年間6000種ものワインをテイスティングする中から太鼓判を押せる逸品は約20種ほどです。
特に価格以上の感動を与えてくれる良い物を見つけた時の喜びはひとしおで、体験したことの無いような味わいのワインや、料理と絶妙の相性を持つワインを発見する度に、この職に就いてよかったと思うのです。
私がオススメするワインには、あなたの人生を豊かにしてくれる力があると信じています。
例えば・・・・
食事の席では「ワインを選んで」と頼まれるようになった。
プレゼントしたワインが「美味しかった」と喜ばれた。
一年前より、ワインを美味しく感じるようになった。
評論家のポイントよりも自分の好みのほうが大事だと気付いた。
ワインを飲む場面の主役はワインではなく、「人」だ。
ワインを飲みながら、ワイン以外の話で盛り上がるのが楽しい。
ワインと料理がお互いの個性を引き出し合うマリアージュ(結婚)は素晴らしい。
ワインで繋がる仲間を愛し、ワインが広げてくれた世界に感謝する日々だ。
本当に良いワインには不思議(Wonder)があります。他の飲料では味わえないような、あまりの美味に目を見張るような幸福な体験があるのです。

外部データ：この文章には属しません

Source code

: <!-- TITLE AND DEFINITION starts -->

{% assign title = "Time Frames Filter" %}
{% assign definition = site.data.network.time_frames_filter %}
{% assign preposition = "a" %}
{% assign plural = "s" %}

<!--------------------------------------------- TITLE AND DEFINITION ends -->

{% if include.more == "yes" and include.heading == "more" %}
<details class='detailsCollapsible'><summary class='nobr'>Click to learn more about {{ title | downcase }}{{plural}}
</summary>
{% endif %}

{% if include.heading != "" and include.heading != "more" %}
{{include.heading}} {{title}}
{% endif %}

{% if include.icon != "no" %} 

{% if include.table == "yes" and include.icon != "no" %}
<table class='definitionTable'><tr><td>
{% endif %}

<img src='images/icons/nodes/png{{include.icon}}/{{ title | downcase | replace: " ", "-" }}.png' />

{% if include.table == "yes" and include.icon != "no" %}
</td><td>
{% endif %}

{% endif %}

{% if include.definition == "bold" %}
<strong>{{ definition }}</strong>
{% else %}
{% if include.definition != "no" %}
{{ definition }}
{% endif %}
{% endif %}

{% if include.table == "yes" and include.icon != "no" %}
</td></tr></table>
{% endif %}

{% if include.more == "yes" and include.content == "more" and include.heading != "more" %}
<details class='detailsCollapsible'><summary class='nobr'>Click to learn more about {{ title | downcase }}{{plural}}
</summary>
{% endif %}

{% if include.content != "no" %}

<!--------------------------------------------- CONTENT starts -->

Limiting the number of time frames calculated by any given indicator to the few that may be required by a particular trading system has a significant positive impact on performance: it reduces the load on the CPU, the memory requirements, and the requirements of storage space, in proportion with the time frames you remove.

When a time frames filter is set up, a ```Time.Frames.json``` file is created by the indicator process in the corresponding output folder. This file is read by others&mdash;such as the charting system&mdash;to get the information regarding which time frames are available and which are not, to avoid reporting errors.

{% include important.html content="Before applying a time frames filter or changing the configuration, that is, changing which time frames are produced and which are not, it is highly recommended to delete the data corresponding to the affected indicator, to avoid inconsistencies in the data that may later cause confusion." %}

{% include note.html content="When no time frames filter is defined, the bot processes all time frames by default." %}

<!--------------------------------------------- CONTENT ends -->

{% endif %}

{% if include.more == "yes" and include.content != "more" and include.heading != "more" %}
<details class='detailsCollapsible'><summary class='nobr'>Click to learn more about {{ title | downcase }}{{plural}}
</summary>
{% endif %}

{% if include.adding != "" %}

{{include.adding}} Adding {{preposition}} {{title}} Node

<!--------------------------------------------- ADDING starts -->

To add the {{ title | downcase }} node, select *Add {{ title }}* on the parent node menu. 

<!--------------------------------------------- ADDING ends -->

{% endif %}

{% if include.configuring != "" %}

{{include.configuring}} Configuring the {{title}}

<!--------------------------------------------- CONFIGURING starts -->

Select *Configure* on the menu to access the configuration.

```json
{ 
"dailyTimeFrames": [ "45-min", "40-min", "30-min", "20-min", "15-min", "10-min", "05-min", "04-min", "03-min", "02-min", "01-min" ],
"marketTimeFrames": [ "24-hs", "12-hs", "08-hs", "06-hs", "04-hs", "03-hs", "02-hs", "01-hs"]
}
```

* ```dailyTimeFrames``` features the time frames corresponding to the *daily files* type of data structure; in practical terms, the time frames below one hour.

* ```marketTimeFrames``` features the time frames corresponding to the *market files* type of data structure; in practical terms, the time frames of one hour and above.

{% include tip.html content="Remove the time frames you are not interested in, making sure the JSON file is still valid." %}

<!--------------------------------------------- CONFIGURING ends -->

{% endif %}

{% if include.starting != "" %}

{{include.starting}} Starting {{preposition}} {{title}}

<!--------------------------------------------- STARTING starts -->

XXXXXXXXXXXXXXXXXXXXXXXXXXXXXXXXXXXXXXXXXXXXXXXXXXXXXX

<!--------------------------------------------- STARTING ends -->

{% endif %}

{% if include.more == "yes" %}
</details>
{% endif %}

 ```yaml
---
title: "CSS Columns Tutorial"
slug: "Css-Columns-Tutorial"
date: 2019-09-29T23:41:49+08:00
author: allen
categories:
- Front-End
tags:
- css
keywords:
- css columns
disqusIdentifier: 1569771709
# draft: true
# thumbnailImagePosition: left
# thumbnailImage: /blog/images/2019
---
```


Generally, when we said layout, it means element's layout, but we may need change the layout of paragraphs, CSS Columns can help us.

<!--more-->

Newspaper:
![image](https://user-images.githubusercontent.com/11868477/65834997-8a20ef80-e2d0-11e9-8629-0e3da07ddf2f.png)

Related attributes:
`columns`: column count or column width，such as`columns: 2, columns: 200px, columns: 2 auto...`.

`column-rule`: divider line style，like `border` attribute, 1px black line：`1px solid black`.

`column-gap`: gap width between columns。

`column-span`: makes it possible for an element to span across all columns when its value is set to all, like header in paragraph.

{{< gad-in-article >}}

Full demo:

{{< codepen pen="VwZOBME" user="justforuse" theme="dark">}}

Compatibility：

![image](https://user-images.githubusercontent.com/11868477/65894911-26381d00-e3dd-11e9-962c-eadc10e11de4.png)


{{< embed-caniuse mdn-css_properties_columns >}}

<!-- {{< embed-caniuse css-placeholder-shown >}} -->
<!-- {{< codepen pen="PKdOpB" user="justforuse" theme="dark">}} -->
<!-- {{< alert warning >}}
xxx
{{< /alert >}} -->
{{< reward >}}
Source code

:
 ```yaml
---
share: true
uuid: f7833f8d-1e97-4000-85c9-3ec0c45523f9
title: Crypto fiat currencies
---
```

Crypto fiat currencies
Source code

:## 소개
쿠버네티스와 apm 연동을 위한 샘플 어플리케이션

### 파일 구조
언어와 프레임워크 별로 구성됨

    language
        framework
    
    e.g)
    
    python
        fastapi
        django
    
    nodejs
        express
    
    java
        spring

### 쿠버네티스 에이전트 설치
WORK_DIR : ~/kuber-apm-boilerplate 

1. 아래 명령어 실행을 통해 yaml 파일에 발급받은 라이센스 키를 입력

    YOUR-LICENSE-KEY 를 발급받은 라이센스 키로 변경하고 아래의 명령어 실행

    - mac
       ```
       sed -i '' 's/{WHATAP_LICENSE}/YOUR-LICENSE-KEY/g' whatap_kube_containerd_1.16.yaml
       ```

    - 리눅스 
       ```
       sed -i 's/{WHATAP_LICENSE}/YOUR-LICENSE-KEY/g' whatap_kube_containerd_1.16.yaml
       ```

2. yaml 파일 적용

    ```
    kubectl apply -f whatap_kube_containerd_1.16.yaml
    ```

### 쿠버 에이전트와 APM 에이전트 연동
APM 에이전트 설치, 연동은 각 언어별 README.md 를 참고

さらにその魅力を味わう為には、「味わう側にも共鳴する感性が必要」です。
「ワインと食材」の組み合わせをマリアージュといいますが、私は「ワインと人」の幸福なマリアージュを実現したいと考えています。
マーケティングにお金を掛けたワインではなく、知られざる掘り出し物を。
アイテム数で勝負するのではなく、審美眼の精度で勝負を。
お客様は安売りを求めているのではなく、発見と驚きと感動を求めているのだ、と確信しています。
これからも「あなたのお勧めだから」と信頼していただけるお客様に、自分の感性で選んだ確かなワインをご紹介することで、ワインのある豊かな人生のお手伝いをさせていただけますよう努力して参ります。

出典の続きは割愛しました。